Hi UBNT Community,
I am trying to upgrade my home network with UBNT gear since I am in middle of home automation project with lots of IOT devices. Here is my plan and current EdgeMax SFP router config. I was hoping someone can recommend a FW rule that would protect my LAN form IOT network.
Here is what I have so far.
- EdgeMax Router with SFP.
- 2 UiFi 8 Port Swithces
- 1 AP Pro.
Here is what I would like to accomplish, and I would like some help on the items below.
- Have Data VLAN 21 (Complete)
- Have IOT VLAN 11 (Complete)
- Have Guest VLAN 41 (Complete)
- Have 3 WLANs one on each VLAN (Complete)
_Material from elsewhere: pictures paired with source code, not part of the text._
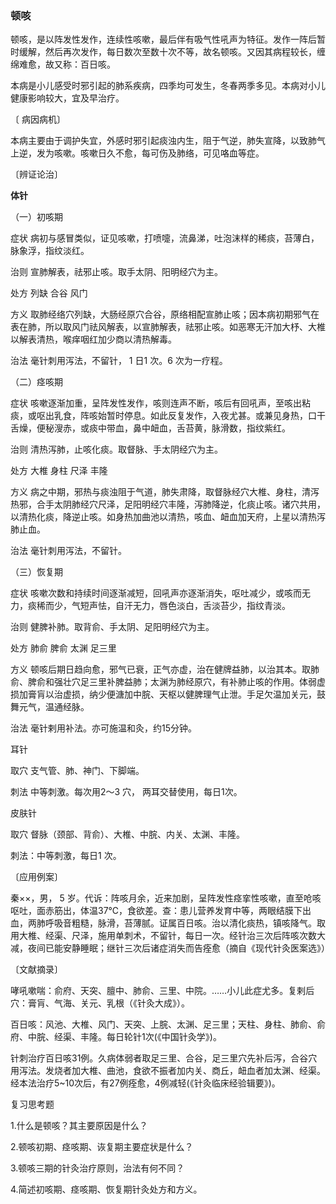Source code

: ### 顿咳

顿咳，是以阵发性发作，连续性咳嗽，最后伴有吸气性吼声为特征。发作一阵后暂时缓解，然后再次发作，每日数次至数十次不等，故名顿咳。又因其病程较长，缠绵难愈，故又称：百日咳。

本病是小儿感受时邪引起的肺系疾病，四季均可发生，冬春两季多见。本病对小儿健康影响较大，宜及早治疗。

〔 病因病机〕

本病主要由于调护失宜，外感时邪引起痰浊内生，阻于气逆，肺失宣降，以致肺气上逆，发为咳嗽。咳嗽日久不愈，每可伤及肺络，可见咯血等症。

〔辨证论治〕

**体针**

（一）初咳期

症状  病初与感冒类似，证见咳嗽，打喷嚏，流鼻涕，吐泡沫样的稀痰，苔薄白，脉象浮，指纹淡红。

治则  宣肺解表，祛邪止咳。取手太阴、阳明经穴为主。

处方  列缺  合谷  风门

方义  取肺经络穴列缺，大肠经原穴合谷，原络相配宣肺止咳；因本病初期邪气在表在肺，所以取风门祛风解表，以宣肺解表，祛邪止咳。如恶寒无汗加大杼、大椎以解表清热，喉痒咽红加少商以清热解毒。

治法 毫针刺用泻法，不留针， 1 日1 次。6 次为一疗程。

（二）痉咳期

症状  咳嗽逐渐加重，呈阵发性发作，咳则连声不断，咳后有回吼声，至咳出粘痰，或呕出乳食，阵咳始暂时停息。如此反复发作，入夜尤甚。或兼见身热，口干舌燥，便秘溲赤，或痰中带血，鼻中衄血，舌苔黄，脉滑数，指纹紫红。

治则  清热泻肺，止咳化痰。取督脉、手太阴经穴为主。

处方  大椎  身柱  尺泽  丰隆

方义  病之中期，邪热与痰浊阻于气道，肺失肃降，取督脉经穴大椎、身柱，清泻热邪，合手太阴肺经穴尺泽，足阳明经穴丰隆，泻肺降逆，化痰止咳。诸穴共用，以清热化痰，降逆止咳。如身热加曲池以清热，咳血、衄血加天府，上星以清热泻肺止血。

治法  毫针刺用泻法，不留针。

（三）恢复期

症状  咳嗽次数和持续时间逐渐减短，回吼声亦逐渐消失，呕吐减少，或咳而无力，痰稀而少，气短声怯，自汗无力，唇色淡白，舌淡苔少，指纹青淡。

治则  健脾补肺。取背俞、手太阴、足阳明经穴为主。

处方  肺俞  脾俞  太渊  足三里

方义  顿咳后期日趋向愈，邪气已衰，正气亦虚，治在健牌益肺，以治其本。取肺俞、脾俞和强壮穴足三里补脾益肺；太渊为肺经原穴，有补肺止咳的作用。体弱虚损加膏肓以治虚损，纳少便溏加中脘、天枢以健脾理气止泄。手足欠温加关元，鼓舞元气，温通经脉。

治法  毫针剌用补法。亦可施温和灸，约15分钟。

耳针

取穴  支气管、肺、神门、下脚端。

刺法  中等刺激。每次用2～3 穴， 两耳交替使用，每日1次。

皮肤针

取穴  督脉（颈部、背俞）、大椎、中脘、内关、太渊、丰隆。

刺法：中等刺激，每日1 次。

〔应用例案〕

秦××，男， 5 岁。代诉：阵咳月余，近来加剧，呈阵发性痉挛性咳嗽，直至呛咳呕吐，面赤筋出，体温37℃，食欲差。查：患儿营养发育中等，两眼结膜下出血，两肺呼吸音粗糙，脉滑，苔薄腻。证属百日咳。治以清化痰热，镇咳降气。取用大椎、经渠、尺泽，施用单刺术，不留针，每日一次。经针治三次后阵咳次数大减，夜间已能安静睡眠；继针三次后诸症消失而告痊愈（摘自《现代针灸医案选》）

〔文献摘录〕

哮吼嗽喘：俞府、天突、膻中、肺俞、三里、中院。……小儿此症尤多。复剌后穴：膏肓、气海、关元、乳根（《针灸大成》）。

百日咳：风池、大椎、风门、天突、上脘、太渊、足三里；天柱、身柱、肺俞、俞府、中脘、经渠、丰隆。每日轮针1次(《中国针灸学》)。

针刺治疗百日咳31例。久病体弱者取足三里、合谷，足三里穴先补后泻，合谷穴用泻法。发烧者加大椎、曲池，食欲不振者加内关、商丘，衄血者加太渊、经渠。经本法治疗5~10次后，有27例痊愈，4例减轻(《针灸临床经验辑要》)。

复习思考题

1.什么是顿咳？其主要原因是什么？

2.顿咳初期、痉咳期、诙复期主要症状是什么？

3.顿咳三期的针灸治疗原则，治法有何不同？

4.简述初咳期、痉咳期、恢复期针灸处方和方义。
- Protect DATA VLAN 21 form IOT VLAN 11 where, Devices on these VLAN 11 can not communicate with DATA VLAN 21, except the Smart Hubs on VLAN 21 (Echo and Samsung Smart HUB and Printer)
- OR should I have Echo, Samsung HUB and Printer on IOT VLAN, and have DATA VLAN communciate only with those object on VLAN 11?
- Protect VLAN 21 and 11 form devices on Guest VLAN 41. Where Devices on VLAN 41 can only print to a network printer.
- Create DHCP for all VLANs (Complete)
My goal is to have all the light switches, communicate form VLAN 11 to my samsung hub or Echo, which in turn would communicate with my smart phone on VLAN 21. I am not sure, if I should have Echo and Samsung on IOT VLAN or data VLAN.
I have some of the items completed, but need some help with FW rules since I am not an expert on FW rules. Please see the attached router config for reference on what I have accomplihed so far.
Thanks in advance for all your help.